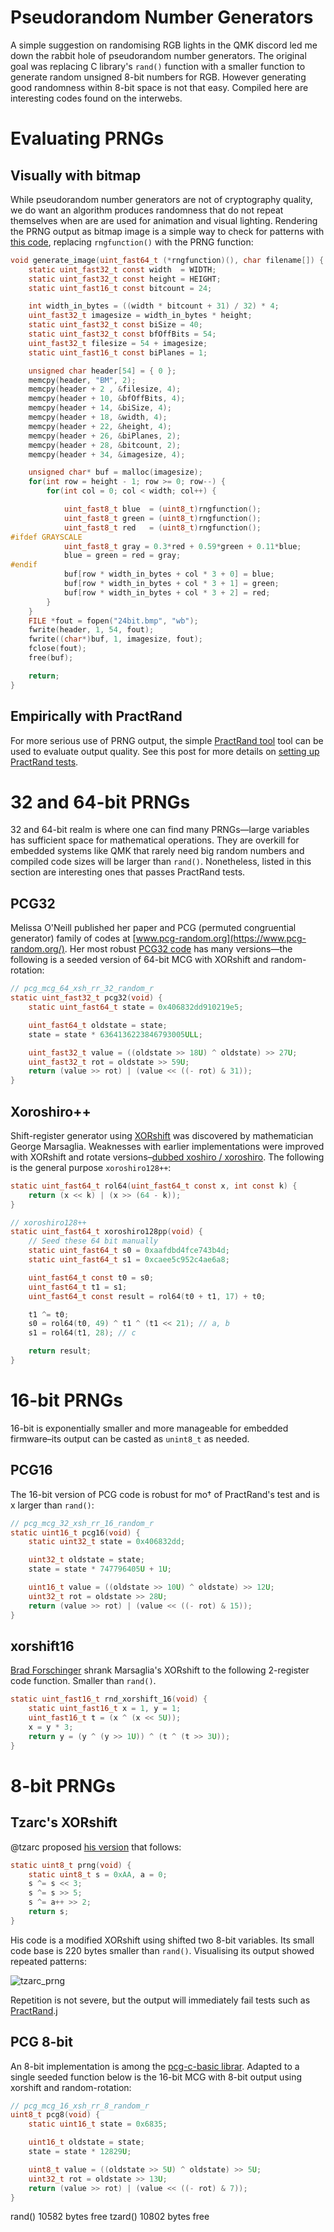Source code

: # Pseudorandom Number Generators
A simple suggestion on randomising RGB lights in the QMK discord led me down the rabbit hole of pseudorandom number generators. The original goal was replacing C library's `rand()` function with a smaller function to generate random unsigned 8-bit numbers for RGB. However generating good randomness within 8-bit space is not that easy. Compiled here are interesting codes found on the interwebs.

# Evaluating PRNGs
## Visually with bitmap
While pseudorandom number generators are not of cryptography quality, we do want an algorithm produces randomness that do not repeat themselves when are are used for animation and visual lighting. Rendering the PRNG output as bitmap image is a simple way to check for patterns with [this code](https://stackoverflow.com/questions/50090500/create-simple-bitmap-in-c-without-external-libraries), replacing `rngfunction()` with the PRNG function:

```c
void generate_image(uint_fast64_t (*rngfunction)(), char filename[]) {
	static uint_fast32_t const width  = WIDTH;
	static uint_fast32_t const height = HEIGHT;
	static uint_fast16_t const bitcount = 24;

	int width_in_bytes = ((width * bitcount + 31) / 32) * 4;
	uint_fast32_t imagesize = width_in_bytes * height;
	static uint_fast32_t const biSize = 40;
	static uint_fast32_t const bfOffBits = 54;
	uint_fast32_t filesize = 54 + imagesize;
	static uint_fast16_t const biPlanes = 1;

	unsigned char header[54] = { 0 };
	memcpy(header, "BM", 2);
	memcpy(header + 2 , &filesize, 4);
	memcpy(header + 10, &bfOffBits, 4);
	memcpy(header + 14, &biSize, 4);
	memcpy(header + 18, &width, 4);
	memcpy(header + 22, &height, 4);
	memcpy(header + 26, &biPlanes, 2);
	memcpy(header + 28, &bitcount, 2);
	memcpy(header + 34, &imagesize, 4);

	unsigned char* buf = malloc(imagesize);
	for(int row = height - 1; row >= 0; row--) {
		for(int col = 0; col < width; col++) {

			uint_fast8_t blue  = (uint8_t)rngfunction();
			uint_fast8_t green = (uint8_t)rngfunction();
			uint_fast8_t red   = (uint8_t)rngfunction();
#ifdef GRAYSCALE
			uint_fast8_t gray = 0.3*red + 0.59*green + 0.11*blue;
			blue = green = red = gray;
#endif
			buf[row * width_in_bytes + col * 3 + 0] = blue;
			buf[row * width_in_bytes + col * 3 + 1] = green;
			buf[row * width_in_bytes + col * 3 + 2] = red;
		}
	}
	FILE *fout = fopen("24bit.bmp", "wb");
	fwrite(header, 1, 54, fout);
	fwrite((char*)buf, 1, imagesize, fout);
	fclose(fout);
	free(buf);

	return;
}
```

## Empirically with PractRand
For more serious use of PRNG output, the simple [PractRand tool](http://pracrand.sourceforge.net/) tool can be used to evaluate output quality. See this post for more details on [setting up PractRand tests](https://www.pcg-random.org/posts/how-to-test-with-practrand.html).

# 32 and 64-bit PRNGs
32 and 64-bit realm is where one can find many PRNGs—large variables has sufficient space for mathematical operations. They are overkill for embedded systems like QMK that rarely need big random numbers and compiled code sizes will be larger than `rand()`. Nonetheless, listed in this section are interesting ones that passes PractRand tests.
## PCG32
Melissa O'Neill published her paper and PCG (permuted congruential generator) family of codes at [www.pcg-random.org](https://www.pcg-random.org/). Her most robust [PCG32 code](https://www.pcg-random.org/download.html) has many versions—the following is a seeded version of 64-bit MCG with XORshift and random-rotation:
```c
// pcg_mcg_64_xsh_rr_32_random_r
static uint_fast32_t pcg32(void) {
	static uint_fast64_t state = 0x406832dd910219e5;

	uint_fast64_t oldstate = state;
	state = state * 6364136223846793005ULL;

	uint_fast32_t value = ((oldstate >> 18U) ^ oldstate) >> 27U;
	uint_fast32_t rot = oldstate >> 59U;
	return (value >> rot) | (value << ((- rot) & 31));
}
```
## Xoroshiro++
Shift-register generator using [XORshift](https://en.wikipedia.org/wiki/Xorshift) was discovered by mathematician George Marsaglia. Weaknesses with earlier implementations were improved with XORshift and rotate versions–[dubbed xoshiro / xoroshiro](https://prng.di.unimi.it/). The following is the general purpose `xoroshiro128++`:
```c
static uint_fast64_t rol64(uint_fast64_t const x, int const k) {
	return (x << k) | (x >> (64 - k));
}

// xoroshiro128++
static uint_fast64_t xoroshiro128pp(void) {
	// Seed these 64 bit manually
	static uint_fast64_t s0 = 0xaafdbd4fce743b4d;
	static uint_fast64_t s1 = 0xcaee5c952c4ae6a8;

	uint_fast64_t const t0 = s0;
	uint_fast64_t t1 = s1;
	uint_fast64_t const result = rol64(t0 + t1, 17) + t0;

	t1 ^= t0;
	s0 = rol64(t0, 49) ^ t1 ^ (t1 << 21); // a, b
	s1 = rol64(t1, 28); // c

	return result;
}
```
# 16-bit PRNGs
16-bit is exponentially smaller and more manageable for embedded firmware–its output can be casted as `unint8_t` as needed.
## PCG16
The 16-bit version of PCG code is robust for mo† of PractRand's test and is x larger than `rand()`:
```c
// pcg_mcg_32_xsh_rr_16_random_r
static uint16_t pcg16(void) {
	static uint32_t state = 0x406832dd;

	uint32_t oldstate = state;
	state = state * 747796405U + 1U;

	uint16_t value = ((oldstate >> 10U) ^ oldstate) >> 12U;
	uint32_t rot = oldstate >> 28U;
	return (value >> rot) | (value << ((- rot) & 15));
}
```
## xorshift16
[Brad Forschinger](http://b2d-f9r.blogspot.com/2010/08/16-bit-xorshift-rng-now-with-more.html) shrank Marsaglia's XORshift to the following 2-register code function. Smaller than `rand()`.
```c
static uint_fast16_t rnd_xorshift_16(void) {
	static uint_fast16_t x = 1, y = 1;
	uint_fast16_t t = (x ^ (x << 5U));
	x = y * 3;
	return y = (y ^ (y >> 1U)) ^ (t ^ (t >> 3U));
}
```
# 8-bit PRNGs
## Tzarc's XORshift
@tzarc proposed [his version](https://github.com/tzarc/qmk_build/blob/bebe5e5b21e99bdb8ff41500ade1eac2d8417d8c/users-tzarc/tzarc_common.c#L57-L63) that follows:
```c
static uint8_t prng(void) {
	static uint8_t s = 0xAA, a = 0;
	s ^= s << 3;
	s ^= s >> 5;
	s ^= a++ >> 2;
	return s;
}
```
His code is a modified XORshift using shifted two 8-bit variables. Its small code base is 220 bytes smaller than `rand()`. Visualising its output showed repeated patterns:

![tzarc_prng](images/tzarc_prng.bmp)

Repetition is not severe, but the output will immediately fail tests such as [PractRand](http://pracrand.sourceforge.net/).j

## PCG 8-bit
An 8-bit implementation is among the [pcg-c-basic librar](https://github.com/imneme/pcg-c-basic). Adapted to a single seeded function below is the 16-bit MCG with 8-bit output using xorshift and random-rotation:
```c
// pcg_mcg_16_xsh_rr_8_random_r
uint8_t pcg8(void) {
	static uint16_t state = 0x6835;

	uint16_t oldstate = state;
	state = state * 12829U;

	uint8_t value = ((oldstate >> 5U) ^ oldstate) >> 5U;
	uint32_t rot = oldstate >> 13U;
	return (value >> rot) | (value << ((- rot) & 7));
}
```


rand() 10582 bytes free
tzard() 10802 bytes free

# # # # # # #

» **ABOUT THIS TASK**:
Copy every record exactly as written, leaving out the pictures.

» **ANSWER TO THIS PROBLEM**:
Source code

: # Pseudorandom Number Generators
A simple suggestion on randomising RGB lights in the QMK discord led me down the rabbit hole of pseudorandom number generators. The original goal was replacing C library's `rand()` function with a smaller function to generate random unsigned 8-bit numbers for RGB. However generating good randomness within 8-bit space is not that easy. Compiled here are interesting codes found on the interwebs.

# Evaluating PRNGs
## Visually with bitmap
While pseudorandom number generators are not of cryptography quality, we do want an algorithm produces randomness that do not repeat themselves when are are used for animation and visual lighting. Rendering the PRNG output as bitmap image is a simple way to check for patterns with [this code](https://stackoverflow.com/questions/50090500/create-simple-bitmap-in-c-without-external-libraries), replacing `rngfunction()` with the PRNG function:

```c
void generate_image(uint_fast64_t (*rngfunction)(), char filename[]) {
	static uint_fast32_t const width  = WIDTH;
	static uint_fast32_t const height = HEIGHT;
	static uint_fast16_t const bitcount = 24;

	int width_in_bytes = ((width * bitcount + 31) / 32) * 4;
	uint_fast32_t imagesize = width_in_bytes * height;
	static uint_fast32_t const biSize = 40;
	static uint_fast32_t const bfOffBits = 54;
	uint_fast32_t filesize = 54 + imagesize;
	static uint_fast16_t const biPlanes = 1;

	unsigned char header[54] = { 0 };
	memcpy(header, "BM", 2);
	memcpy(header + 2 , &filesize, 4);
	memcpy(header + 10, &bfOffBits, 4);
	memcpy(header + 14, &biSize, 4);
	memcpy(header + 18, &width, 4);
	memcpy(header + 22, &height, 4);
	memcpy(header + 26, &biPlanes, 2);
	memcpy(header + 28, &bitcount, 2);
	memcpy(header + 34, &imagesize, 4);

	unsigned char* buf = malloc(imagesize);
	for(int row = height - 1; row >= 0; row--) {
		for(int col = 0; col < width; col++) {

			uint_fast8_t blue  = (uint8_t)rngfunction();
			uint_fast8_t green = (uint8_t)rngfunction();
			uint_fast8_t red   = (uint8_t)rngfunction();
#ifdef GRAYSCALE
			uint_fast8_t gray = 0.3*red + 0.59*green + 0.11*blue;
			blue = green = red = gray;
#endif
			buf[row * width_in_bytes + col * 3 + 0] = blue;
			buf[row * width_in_bytes + col * 3 + 1] = green;
			buf[row * width_in_bytes + col * 3 + 2] = red;
		}
	}
	FILE *fout = fopen("24bit.bmp", "wb");
	fwrite(header, 1, 54, fout);
	fwrite((char*)buf, 1, imagesize, fout);
	fclose(fout);
	free(buf);

	return;
}
```

## Empirically with PractRand
For more serious use of PRNG output, the simple [PractRand tool](http://pracrand.sourceforge.net/) tool can be used to evaluate output quality. See this post for more details on [setting up PractRand tests](https://www.pcg-random.org/posts/how-to-test-with-practrand.html).

# 32 and 64-bit PRNGs
32 and 64-bit realm is where one can find many PRNGs—large variables has sufficient space for mathematical operations. They are overkill for embedded systems like QMK that rarely need big random numbers and compiled code sizes will be larger than `rand()`. Nonetheless, listed in this section are interesting ones that passes PractRand tests.
## PCG32
Melissa O'Neill published her paper and PCG (permuted congruential generator) family of codes at [www.pcg-random.org](https://www.pcg-random.org/). Her most robust [PCG32 code](https://www.pcg-random.org/download.html) has many versions—the following is a seeded version of 64-bit MCG with XORshift and random-rotation:
```c
// pcg_mcg_64_xsh_rr_32_random_r
static uint_fast32_t pcg32(void) {
	static uint_fast64_t state = 0x406832dd910219e5;

	uint_fast64_t oldstate = state;
	state = state * 6364136223846793005ULL;

	uint_fast32_t value = ((oldstate >> 18U) ^ oldstate) >> 27U;
	uint_fast32_t rot = oldstate >> 59U;
	return (value >> rot) | (value << ((- rot) & 31));
}
```
## Xoroshiro++
Shift-register generator using [XORshift](https://en.wikipedia.org/wiki/Xorshift) was discovered by mathematician George Marsaglia. Weaknesses with earlier implementations were improved with XORshift and rotate versions–[dubbed xoshiro / xoroshiro](https://prng.di.unimi.it/). The following is the general purpose `xoroshiro128++`:
```c
static uint_fast64_t rol64(uint_fast64_t const x, int const k) {
	return (x << k) | (x >> (64 - k));
}

// xoroshiro128++
static uint_fast64_t xoroshiro128pp(void) {
	// Seed these 64 bit manually
	static uint_fast64_t s0 = 0xaafdbd4fce743b4d;
	static uint_fast64_t s1 = 0xcaee5c952c4ae6a8;

	uint_fast64_t const t0 = s0;
	uint_fast64_t t1 = s1;
	uint_fast64_t const result = rol64(t0 + t1, 17) + t0;

	t1 ^= t0;
	s0 = rol64(t0, 49) ^ t1 ^ (t1 << 21); // a, b
	s1 = rol64(t1, 28); // c

	return result;
}
```
# 16-bit PRNGs
16-bit is exponentially smaller and more manageable for embedded firmware–its output can be casted as `unint8_t` as needed.
## PCG16
The 16-bit version of PCG code is robust for mo† of PractRand's test and is x larger than `rand()`:
```c
// pcg_mcg_32_xsh_rr_16_random_r
static uint16_t pcg16(void) {
	static uint32_t state = 0x406832dd;

	uint32_t oldstate = state;
	state = state * 747796405U + 1U;

	uint16_t value = ((oldstate >> 10U) ^ oldstate) >> 12U;
	uint32_t rot = oldstate >> 28U;
	return (value >> rot) | (value << ((- rot) & 15));
}
```
## xorshift16
[Brad Forschinger](http://b2d-f9r.blogspot.com/2010/08/16-bit-xorshift-rng-now-with-more.html) shrank Marsaglia's XORshift to the following 2-register code function. Smaller than `rand()`.
```c
static uint_fast16_t rnd_xorshift_16(void) {
	static uint_fast16_t x = 1, y = 1;
	uint_fast16_t t = (x ^ (x << 5U));
	x = y * 3;
	return y = (y ^ (y >> 1U)) ^ (t ^ (t >> 3U));
}
```
# 8-bit PRNGs
## Tzarc's XORshift
@tzarc proposed [his version](https://github.com/tzarc/qmk_build/blob/bebe5e5b21e99bdb8ff41500ade1eac2d8417d8c/users-tzarc/tzarc_common.c#L57-L63) that follows:
```c
static uint8_t prng(void) {
	static uint8_t s = 0xAA, a = 0;
	s ^= s << 3;
	s ^= s >> 5;
	s ^= a++ >> 2;
	return s;
}
```
His code is a modified XORshift using shifted two 8-bit variables. Its small code base is 220 bytes smaller than `rand()`. Visualising its output showed repeated patterns:

![tzarc_prng](images/tzarc_prng.bmp)

Repetition is not severe, but the output will immediately fail tests such as [PractRand](http://pracrand.sourceforge.net/).j

## PCG 8-bit
An 8-bit implementation is among the [pcg-c-basic librar](https://github.com/imneme/pcg-c-basic). Adapted to a single seeded function below is the 16-bit MCG with 8-bit output using xorshift and random-rotation:
```c
// pcg_mcg_16_xsh_rr_8_random_r
uint8_t pcg8(void) {
	static uint16_t state = 0x6835;

	uint16_t oldstate = state;
	state = state * 12829U;

	uint8_t value = ((oldstate >> 5U) ^ oldstate) >> 5U;
	uint32_t rot = oldstate >> 13U;
	return (value >> rot) | (value << ((- rot) & 7));
}
```


rand() 10582 bytes free
tzard() 10802 bytes free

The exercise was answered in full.